Entries taken from a collection
──────────────────────────────
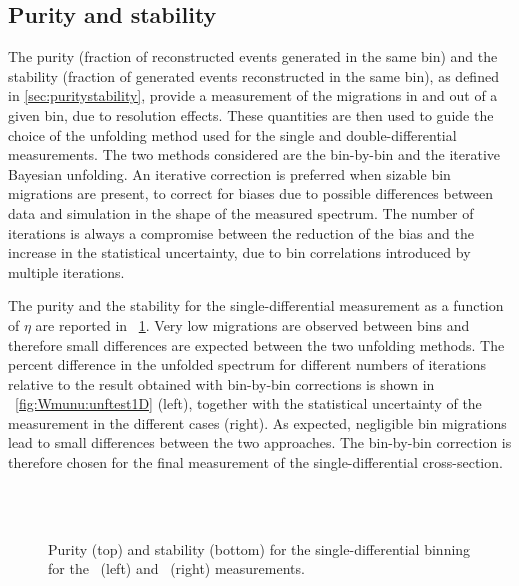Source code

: \subsection{Purity and stability}
\label{sec:appmigrations}
The purity (fraction of reconstructed events generated in the same bin) 
and the stability (fraction of generated events reconstructed in the same bin), 
as defined in \ref{sec:puritystability}, provide a measurement of the migrations in and out of a given bin, due to resolution effects.
These quantities are then used to guide the choice of the unfolding method used for the single and double-differential measurements.
The two methods considered are the bin-by-bin and the iterative Bayesian unfolding. An iterative correction
is preferred when sizable bin migrations are present, to correct for biases due to possible differences between data and simulation
in the shape of the measured spectrum. The number of iterations is always a compromise between
the reduction of the bias and the increase in the statistical uncertainty, due to bin correlations introduced by multiple iterations.

The purity and the stability for the single-differential measurement as a function of $\eta$
are reported in \Fig~\ref{fig:Wmunu:PurityStability1D}. Very low migrations are observed between bins and therefore small differences
are expected between the two unfolding methods. The percent difference in the unfolded spectrum for different numbers
of iterations relative to the result obtained with bin-by-bin corrections is shown in \Fig~\ref{fig:Wmunu:unftest1D} (left), together
with the statistical uncertainty of the measurement in the different cases (right). As expected, negligible bin migrations lead to small differences between the two approaches. The bin-by-bin correction is therefore chosen for the final measurement of the single-differential cross-section.

\begin{figure}[phtb]
  \begin{center}
        \\
        \\
 \caption{Purity (top) and stability (bottom) for the single-differential binning for the \Wmunup~(left) and \Wmunum~(right) measurements.}
 \label{fig:Wmunu:PurityStability1D}
 \end{center}
\end{figure}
──────────────────────────────
■ Task requirements: The reply should hold only the lines from the first line of the records above through the line containing "The two methods", copied exactly and without pictures.

■ Answer for this exercise:
Source code

: \subsection{Purity and stability}
\label{sec:appmigrations}
The purity (fraction of reconstructed events generated in the same bin) 
and the stability (fraction of generated events reconstructed in the same bin), 
as defined in \ref{sec:puritystability}, provide a measurement of the migrations in and out of a given bin, due to resolution effects.
These quantities are then used to guide the choice of the unfolding method used for the single and double-differential measurements.
The two methods considered are the bin-by-bin and the iterative Bayesian unfolding. An iterative correction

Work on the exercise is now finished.